Iraqi MP Al-Kaikhani in turn has claimed that Washington and Tel Aviv had been “stealing clouds”, causing droughts regionally.
Some analysts have dismissed the claims as “conspiracy”. The broader issue however deserves serious consideration: the question is not whether Iran has proven the existence of a US-Israeli weather weapon (so far it has not). It is whether such weather modification can be weaponized, whether great and regional powers have explored these possibilities in the past, and whether modern geoengineering technologies could eventually become instruments of geopolitical competition.
Military weather modification is no science fiction: the clearest documented case remains Operation Popeye during the Vietnam War (1967-1972) involving “cloud-seeding” missions to trigger landslides and disrupt North Vietnamese supply lines.
It remained highly classified until exposed in the early 1970s. Operation Popeye then directly inspired the 1977 Environmental Modification Convention (ENMOD), which prohibits the hostile military use of environmental modification techniques with widespread effects. It would make little sense to negotiate and ratify an international treaty banning a capability that policymakers regarded as impossible back in the seventies.
Almost 50 years later, weather modification initiatives continue to exist in various forms. China operates one of the world’s largest cloud-seeding programs, employing aircraft, and drones to influence precipitation for agricultural and drought-relief purposes. Iran itself has experimented with cloud-seeding operations in recent years and reportedly expanded these efforts in late 2025.
More ambitious geoengineering concepts, including solar radiation management and marine cloud brightening, remain largely experimental – allegedly. Yet they are openly discussed by governments, think tanks, and scientific institutions. No wonder concerns about their potential military applications are growing.
An important warning comes from Professor Nayef Al-Rodhan, head of the Outer Space Security Cluster at the Geneva Centre for Security Policy.
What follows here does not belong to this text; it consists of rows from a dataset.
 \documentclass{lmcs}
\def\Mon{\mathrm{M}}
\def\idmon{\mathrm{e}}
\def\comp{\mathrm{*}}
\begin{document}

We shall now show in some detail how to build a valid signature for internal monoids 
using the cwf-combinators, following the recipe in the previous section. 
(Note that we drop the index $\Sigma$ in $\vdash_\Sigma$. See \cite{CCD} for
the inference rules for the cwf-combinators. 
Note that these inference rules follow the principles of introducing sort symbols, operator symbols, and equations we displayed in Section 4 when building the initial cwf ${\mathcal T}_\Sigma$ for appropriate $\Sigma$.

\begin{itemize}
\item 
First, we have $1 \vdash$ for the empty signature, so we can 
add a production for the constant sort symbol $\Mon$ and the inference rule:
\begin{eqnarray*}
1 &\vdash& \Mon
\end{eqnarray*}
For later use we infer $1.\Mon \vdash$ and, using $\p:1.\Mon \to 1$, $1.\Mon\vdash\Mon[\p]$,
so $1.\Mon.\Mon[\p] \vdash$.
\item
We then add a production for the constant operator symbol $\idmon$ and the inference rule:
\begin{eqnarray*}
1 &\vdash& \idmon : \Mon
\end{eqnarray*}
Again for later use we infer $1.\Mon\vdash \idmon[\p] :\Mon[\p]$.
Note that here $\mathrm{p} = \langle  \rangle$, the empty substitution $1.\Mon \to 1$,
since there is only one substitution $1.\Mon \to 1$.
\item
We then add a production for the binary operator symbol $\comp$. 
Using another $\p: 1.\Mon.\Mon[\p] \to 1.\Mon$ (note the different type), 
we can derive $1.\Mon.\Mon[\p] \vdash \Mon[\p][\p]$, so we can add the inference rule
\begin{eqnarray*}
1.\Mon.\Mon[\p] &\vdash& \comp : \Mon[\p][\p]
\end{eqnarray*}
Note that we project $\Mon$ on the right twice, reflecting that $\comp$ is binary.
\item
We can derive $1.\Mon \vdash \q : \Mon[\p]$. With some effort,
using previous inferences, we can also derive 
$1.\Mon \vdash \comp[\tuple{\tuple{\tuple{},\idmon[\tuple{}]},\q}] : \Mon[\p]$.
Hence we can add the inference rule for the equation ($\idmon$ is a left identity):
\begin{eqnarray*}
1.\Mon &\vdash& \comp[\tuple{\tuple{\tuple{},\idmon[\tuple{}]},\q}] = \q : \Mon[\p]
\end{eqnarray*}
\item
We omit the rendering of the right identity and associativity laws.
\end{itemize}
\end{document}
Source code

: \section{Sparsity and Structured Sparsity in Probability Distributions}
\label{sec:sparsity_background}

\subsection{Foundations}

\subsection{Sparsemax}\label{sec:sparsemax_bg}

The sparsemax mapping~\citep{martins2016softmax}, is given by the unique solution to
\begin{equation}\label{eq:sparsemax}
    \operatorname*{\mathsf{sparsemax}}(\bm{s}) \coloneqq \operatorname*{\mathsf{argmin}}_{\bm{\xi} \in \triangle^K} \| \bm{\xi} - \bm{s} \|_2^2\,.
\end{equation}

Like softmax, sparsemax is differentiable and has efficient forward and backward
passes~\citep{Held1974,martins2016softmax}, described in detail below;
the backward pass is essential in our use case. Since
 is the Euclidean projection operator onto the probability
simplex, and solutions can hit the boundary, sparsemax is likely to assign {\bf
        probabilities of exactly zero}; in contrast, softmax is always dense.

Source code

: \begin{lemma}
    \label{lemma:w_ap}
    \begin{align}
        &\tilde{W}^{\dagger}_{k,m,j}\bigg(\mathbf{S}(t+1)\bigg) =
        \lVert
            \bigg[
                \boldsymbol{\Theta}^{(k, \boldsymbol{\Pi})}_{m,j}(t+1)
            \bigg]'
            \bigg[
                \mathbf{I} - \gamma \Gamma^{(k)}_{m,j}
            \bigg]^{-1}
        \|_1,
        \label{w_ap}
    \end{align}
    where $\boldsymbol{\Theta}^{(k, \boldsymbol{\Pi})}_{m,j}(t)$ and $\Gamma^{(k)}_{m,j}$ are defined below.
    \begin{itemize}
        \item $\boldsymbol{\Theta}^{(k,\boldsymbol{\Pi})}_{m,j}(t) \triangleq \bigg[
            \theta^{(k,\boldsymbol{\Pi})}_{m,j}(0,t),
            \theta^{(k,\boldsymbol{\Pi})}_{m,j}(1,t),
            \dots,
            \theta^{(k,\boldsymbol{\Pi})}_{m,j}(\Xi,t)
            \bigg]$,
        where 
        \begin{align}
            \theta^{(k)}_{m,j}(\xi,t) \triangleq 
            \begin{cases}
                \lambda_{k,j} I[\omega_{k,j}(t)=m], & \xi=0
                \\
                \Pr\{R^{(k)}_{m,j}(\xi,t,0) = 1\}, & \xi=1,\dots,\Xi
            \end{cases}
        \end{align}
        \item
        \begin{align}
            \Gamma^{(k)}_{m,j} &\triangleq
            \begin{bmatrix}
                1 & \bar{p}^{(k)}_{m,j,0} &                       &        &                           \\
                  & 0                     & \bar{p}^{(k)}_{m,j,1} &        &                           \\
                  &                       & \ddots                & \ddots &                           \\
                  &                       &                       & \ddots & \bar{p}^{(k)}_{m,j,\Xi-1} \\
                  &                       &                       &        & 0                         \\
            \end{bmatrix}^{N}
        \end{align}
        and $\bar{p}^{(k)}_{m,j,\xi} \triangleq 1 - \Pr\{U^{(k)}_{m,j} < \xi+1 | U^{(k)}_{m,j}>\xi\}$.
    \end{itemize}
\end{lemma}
In a recent piece, Al-Rodhan argues that geoengineering technologies possess an undeniable dual-use character: systems intended to mitigate climate change could also become instruments of coercion, strategic leverage, or geopolitical rivalry.
The point is that whether or not large-scale weather warfare is currently feasible (and to what extent), the perception that states possess such capabilities can itself destabilize international relations. For one thing, efforts to alter rainfall patterns in one region could be interpreted as hostile actions elsewhere. Climate intervention may very well become another arena of great-power competition alongside cyberspace, outer space, and artificial intelligence.
Back to Iranian and Iraqi allegations, one of the counterpoints made is that such has been banned under international law, as mentioned. Alas, the claim that weather warfare is illegal does not prove it is not happening. History, by the way, offers numerous examples of governments engaging in activities that violated international norms, treaties, or human rights standards.
The US experience alone provides several examples: targeted killings through drone strikes in a number of countries have generated longstanding legal controversies in recent years. More famously, the use of Agent Orange during the Vietnam War caused devastating consequences.
Similarly, Israel faces serious scrutiny from UN experts, Amnesty International, and others regarding conduct in Gaza, including genocide allegations.
The point here is that states sometimes do violate international law: the illegality of weather warfare thus cannot be used as evidence that weather warfare is impossible!
Also, consider the following:
CIA infamous MKUltra experiments evolving mind control and “brainwashing” were once ridiculed as paranoid fantasies before official investigations confirmed them.
The NSA’s mass surveillance programs were likewise dismissed by many until the Snowden revelations.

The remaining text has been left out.